-- YOUR GOAL --
Omit every picture. Return all other data as it stands.

--- --- ---

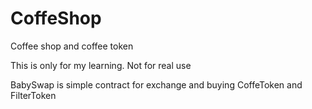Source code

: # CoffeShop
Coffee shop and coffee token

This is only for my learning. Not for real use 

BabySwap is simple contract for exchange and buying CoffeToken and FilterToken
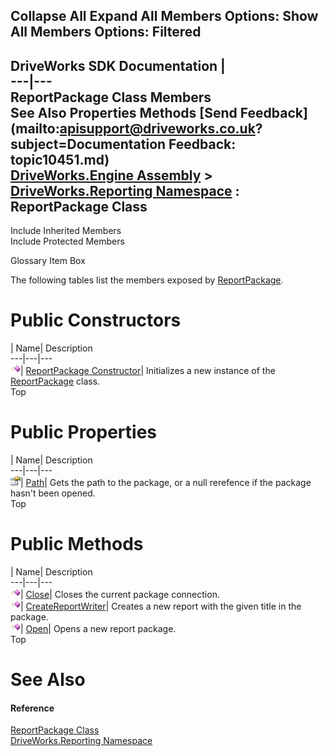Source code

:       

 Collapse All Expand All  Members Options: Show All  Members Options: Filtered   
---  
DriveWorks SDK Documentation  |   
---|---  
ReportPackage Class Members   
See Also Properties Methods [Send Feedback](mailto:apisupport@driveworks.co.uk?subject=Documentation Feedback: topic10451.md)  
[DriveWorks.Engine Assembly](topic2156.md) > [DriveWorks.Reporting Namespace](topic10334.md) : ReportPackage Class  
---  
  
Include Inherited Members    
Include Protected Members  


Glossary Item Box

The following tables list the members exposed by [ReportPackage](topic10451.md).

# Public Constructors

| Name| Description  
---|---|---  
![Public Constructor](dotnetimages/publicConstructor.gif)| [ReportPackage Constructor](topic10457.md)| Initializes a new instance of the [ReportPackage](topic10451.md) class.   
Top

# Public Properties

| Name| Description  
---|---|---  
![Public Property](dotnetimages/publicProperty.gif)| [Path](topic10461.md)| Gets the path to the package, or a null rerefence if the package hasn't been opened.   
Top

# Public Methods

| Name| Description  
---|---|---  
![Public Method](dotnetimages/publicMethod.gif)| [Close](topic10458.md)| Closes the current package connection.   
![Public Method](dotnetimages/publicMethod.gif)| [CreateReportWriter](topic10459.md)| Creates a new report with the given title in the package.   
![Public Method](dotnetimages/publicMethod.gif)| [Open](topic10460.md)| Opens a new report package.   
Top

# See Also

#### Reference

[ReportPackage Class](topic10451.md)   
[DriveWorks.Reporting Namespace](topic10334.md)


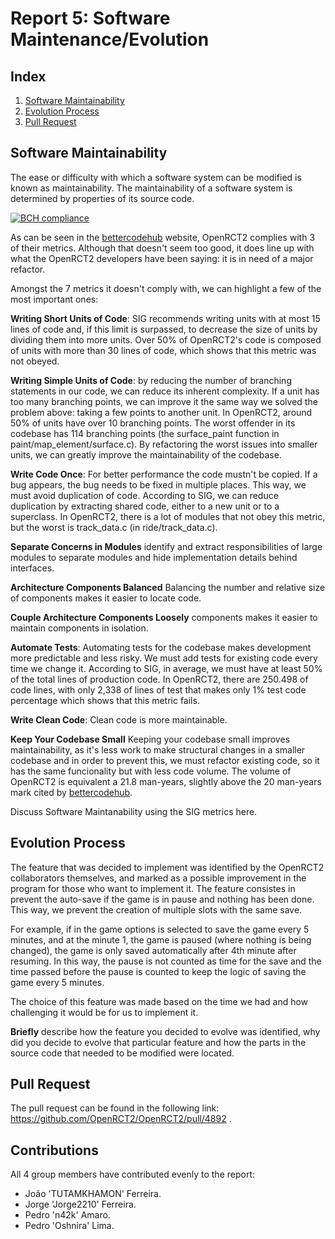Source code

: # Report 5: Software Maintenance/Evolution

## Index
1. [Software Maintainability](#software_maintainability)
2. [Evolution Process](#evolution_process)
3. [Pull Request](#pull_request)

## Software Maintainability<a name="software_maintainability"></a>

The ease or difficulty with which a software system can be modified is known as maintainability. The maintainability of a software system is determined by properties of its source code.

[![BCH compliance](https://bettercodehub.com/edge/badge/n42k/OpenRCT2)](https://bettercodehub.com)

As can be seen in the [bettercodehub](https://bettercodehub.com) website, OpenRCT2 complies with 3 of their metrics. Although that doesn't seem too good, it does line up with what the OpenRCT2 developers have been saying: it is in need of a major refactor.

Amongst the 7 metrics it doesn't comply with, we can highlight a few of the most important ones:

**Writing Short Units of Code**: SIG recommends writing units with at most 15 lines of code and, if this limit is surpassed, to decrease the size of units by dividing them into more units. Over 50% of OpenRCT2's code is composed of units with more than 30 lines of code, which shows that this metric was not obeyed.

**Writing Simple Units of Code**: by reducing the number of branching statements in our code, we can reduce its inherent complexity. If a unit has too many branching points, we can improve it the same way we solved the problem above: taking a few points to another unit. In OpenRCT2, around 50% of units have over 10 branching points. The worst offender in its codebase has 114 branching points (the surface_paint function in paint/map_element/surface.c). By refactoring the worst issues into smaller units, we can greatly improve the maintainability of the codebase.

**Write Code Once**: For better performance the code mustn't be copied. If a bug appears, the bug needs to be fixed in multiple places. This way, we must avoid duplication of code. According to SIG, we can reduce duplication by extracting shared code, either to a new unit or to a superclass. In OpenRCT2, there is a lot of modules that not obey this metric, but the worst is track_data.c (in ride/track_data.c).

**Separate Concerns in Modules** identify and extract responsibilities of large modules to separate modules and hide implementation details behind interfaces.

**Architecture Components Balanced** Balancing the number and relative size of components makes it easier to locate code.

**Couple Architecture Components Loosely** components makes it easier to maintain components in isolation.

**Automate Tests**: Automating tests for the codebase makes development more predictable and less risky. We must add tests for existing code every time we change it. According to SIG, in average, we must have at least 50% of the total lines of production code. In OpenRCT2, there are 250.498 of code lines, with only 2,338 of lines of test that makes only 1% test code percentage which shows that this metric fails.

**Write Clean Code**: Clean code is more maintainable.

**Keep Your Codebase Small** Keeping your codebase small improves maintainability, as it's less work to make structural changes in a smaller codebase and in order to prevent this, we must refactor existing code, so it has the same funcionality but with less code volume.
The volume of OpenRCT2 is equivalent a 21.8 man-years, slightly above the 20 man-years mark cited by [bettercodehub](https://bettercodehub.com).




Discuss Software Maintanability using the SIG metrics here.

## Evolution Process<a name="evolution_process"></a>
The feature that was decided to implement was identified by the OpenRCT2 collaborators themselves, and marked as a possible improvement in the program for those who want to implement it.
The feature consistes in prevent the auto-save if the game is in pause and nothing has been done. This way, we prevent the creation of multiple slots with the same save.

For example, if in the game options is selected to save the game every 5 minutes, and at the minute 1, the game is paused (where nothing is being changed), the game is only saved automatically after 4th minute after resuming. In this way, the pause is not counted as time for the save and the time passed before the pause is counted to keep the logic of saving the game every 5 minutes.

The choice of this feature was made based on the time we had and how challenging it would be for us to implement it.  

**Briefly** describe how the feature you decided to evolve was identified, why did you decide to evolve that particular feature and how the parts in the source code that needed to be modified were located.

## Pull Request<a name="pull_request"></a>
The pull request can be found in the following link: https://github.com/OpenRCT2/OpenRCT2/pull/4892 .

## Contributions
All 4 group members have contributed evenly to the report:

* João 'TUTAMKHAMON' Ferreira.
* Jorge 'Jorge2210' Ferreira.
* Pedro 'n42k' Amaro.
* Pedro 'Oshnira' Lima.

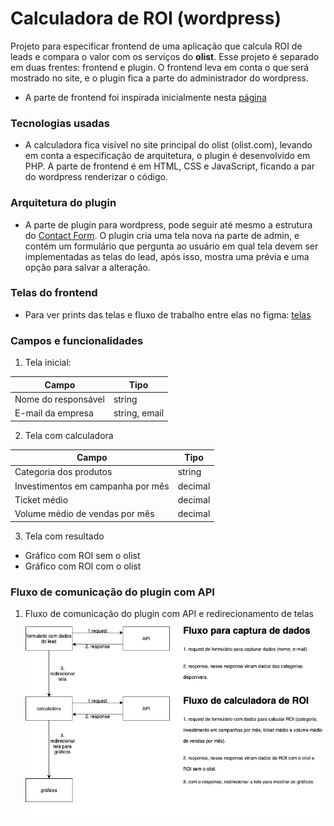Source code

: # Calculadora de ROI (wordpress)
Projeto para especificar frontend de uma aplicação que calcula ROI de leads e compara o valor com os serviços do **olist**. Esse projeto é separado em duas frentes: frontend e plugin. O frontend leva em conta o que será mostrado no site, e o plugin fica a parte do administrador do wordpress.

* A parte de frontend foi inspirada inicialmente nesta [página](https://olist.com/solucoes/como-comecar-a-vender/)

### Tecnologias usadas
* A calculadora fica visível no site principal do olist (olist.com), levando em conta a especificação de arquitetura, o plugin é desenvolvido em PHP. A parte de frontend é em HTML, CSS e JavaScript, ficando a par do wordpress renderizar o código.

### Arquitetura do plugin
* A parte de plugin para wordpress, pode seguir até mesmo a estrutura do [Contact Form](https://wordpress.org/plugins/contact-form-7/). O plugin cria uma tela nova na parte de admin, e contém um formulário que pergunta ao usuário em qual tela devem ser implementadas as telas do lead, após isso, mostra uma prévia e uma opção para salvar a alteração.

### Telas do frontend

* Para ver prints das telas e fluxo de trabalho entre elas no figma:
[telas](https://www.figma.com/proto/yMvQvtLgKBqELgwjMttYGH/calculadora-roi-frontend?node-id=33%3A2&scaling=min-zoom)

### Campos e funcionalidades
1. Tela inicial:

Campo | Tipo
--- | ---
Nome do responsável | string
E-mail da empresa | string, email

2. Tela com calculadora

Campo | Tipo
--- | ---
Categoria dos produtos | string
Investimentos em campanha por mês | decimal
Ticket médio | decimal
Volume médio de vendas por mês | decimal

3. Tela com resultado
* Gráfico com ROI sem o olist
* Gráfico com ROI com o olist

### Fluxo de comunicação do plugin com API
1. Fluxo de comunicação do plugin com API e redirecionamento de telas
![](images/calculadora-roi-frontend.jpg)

--- --- ---

-- FINISHED EXERCISE --
Source code

: # CoffeShop
Coffee shop and coffee token

This is only for my learning. Not for real use 

BabySwap is simple contract for exchange and buying CoffeToken and FilterToken
Source code

:       

 Collapse All Expand All  Members Options: Show All  Members Options: Filtered   
---  
DriveWorks SDK Documentation  |   
---|---  
ReportPackage Class Members   
See Also Properties Methods [Send Feedback](mailto:apisupport@driveworks.co.uk?subject=Documentation Feedback: topic10451.md)  
[DriveWorks.Engine Assembly](topic2156.md) > [DriveWorks.Reporting Namespace](topic10334.md) : ReportPackage Class  
---  
  
Include Inherited Members    
Include Protected Members  


Glossary Item Box

The following tables list the members exposed by [ReportPackage](topic10451.md).

# Public Constructors

| Name| Description  
---|---|---  
![Public Constructor](dotnetimages/publicConstructor.gif)| [ReportPackage Constructor](topic10457.md)| Initializes a new instance of the [ReportPackage](topic10451.md) class.   
Top

# Public Properties

| Name| Description  
---|---|---  
![Public Property](dotnetimages/publicProperty.gif)| [Path](topic10461.md)| Gets the path to the package, or a null rerefence if the package hasn't been opened.   
Top

# Public Methods

| Name| Description  
---|---|---  
![Public Method](dotnetimages/publicMethod.gif)| [Close](topic10458.md)| Closes the current package connection.   
![Public Method](dotnetimages/publicMethod.gif)| [CreateReportWriter](topic10459.md)| Creates a new report with the given title in the package.   
![Public Method](dotnetimages/publicMethod.gif)| [Open](topic10460.md)| Opens a new report package.   
Top

# See Also

#### Reference

[ReportPackage Class](topic10451.md)   
[DriveWorks.Reporting Namespace](topic10334.md)


Source code

: # Report 5: Software Maintenance/Evolution

## Index
1. [Software Maintainability](#software_maintainability)
2. [Evolution Process](#evolution_process)
3. [Pull Request](#pull_request)

## Software Maintainability<a name="software_maintainability"></a>

The ease or difficulty with which a software system can be modified is known as maintainability. The maintainability of a software system is determined by properties of its source code.

[![BCH compliance](https://bettercodehub.com/edge/badge/n42k/OpenRCT2)](https://bettercodehub.com)

As can be seen in the [bettercodehub](https://bettercodehub.com) website, OpenRCT2 complies with 3 of their metrics. Although that doesn't seem too good, it does line up with what the OpenRCT2 developers have been saying: it is in need of a major refactor.

Amongst the 7 metrics it doesn't comply with, we can highlight a few of the most important ones:

**Writing Short Units of Code**: SIG recommends writing units with at most 15 lines of code and, if this limit is surpassed, to decrease the size of units by dividing them into more units. Over 50% of OpenRCT2's code is composed of units with more than 30 lines of code, which shows that this metric was not obeyed.

**Writing Simple Units of Code**: by reducing the number of branching statements in our code, we can reduce its inherent complexity. If a unit has too many branching points, we can improve it the same way we solved the problem above: taking a few points to another unit. In OpenRCT2, around 50% of units have over 10 branching points. The worst offender in its codebase has 114 branching points (the surface_paint function in paint/map_element/surface.c). By refactoring the worst issues into smaller units, we can greatly improve the maintainability of the codebase.

**Write Code Once**: For better performance the code mustn't be copied. If a bug appears, the bug needs to be fixed in multiple places. This way, we must avoid duplication of code. According to SIG, we can reduce duplication by extracting shared code, either to a new unit or to a superclass. In OpenRCT2, there is a lot of modules that not obey this metric, but the worst is track_data.c (in ride/track_data.c).

**Separate Concerns in Modules** identify and extract responsibilities of large modules to separate modules and hide implementation details behind interfaces.

**Architecture Components Balanced** Balancing the number and relative size of components makes it easier to locate code.

**Couple Architecture Components Loosely** components makes it easier to maintain components in isolation.

**Automate Tests**: Automating tests for the codebase makes development more predictable and less risky. We must add tests for existing code every time we change it. According to SIG, in average, we must have at least 50% of the total lines of production code. In OpenRCT2, there are 250.498 of code lines, with only 2,338 of lines of test that makes only 1% test code percentage which shows that this metric fails.

**Write Clean Code**: Clean code is more maintainable.

**Keep Your Codebase Small** Keeping your codebase small improves maintainability, as it's less work to make structural changes in a smaller codebase and in order to prevent this, we must refactor existing code, so it has the same funcionality but with less code volume.
The volume of OpenRCT2 is equivalent a 21.8 man-years, slightly above the 20 man-years mark cited by [bettercodehub](https://bettercodehub.com).




Discuss Software Maintanability using the SIG metrics here.

## Evolution Process<a name="evolution_process"></a>
The feature that was decided to implement was identified by the OpenRCT2 collaborators themselves, and marked as a possible improvement in the program for those who want to implement it.
The feature consistes in prevent the auto-save if the game is in pause and nothing has been done. This way, we prevent the creation of multiple slots with the same save.

For example, if in the game options is selected to save the game every 5 minutes, and at the minute 1, the game is paused (where nothing is being changed), the game is only saved automatically after 4th minute after resuming. In this way, the pause is not counted as time for the save and the time passed before the pause is counted to keep the logic of saving the game every 5 minutes.

The choice of this feature was made based on the time we had and how challenging it would be for us to implement it.  

**Briefly** describe how the feature you decided to evolve was identified, why did you decide to evolve that particular feature and how the parts in the source code that needed to be modified were located.

## Pull Request<a name="pull_request"></a>
The pull request can be found in the following link: https://github.com/OpenRCT2/OpenRCT2/pull/4892 .

## Contributions
All 4 group members have contributed evenly to the report:

* João 'TUTAMKHAMON' Ferreira.
* Jorge 'Jorge2210' Ferreira.
* Pedro 'n42k' Amaro.
* Pedro 'Oshnira' Lima.

Source code

: # Calculadora de ROI (wordpress)
Projeto para especificar frontend de uma aplicação que calcula ROI de leads e compara o valor com os serviços do **olist**. Esse projeto é separado em duas frentes: frontend e plugin. O frontend leva em conta o que será mostrado no site, e o plugin fica a parte do administrador do wordpress.

* A parte de frontend foi inspirada inicialmente nesta [página](https://olist.com/solucoes/como-comecar-a-vender/)

### Tecnologias usadas
* A calculadora fica visível no site principal do olist (olist.com), levando em conta a especificação de arquitetura, o plugin é desenvolvido em PHP. A parte de frontend é em HTML, CSS e JavaScript, ficando a par do wordpress renderizar o código.

### Arquitetura do plugin
* A parte de plugin para wordpress, pode seguir até mesmo a estrutura do [Contact Form](https://wordpress.org/plugins/contact-form-7/). O plugin cria uma tela nova na parte de admin, e contém um formulário que pergunta ao usuário em qual tela devem ser implementadas as telas do lead, após isso, mostra uma prévia e uma opção para salvar a alteração.

### Telas do frontend

* Para ver prints das telas e fluxo de trabalho entre elas no figma:
[telas](https://www.figma.com/proto/yMvQvtLgKBqELgwjMttYGH/calculadora-roi-frontend?node-id=33%3A2&scaling=min-zoom)

### Campos e funcionalidades
1. Tela inicial:

Campo | Tipo
--- | ---
Nome do responsável | string
E-mail da empresa | string, email

2. Tela com calculadora

Campo | Tipo
--- | ---
Categoria dos produtos | string
Investimentos em campanha por mês | decimal
Ticket médio | decimal
Volume médio de vendas por mês | decimal

3. Tela com resultado
* Gráfico com ROI sem o olist
* Gráfico com ROI com o olist

### Fluxo de comunicação do plugin com API
1. Fluxo de comunicação do plugin com API e redirecionamento de telas
![](images/calculadora-roi-frontend.jpg)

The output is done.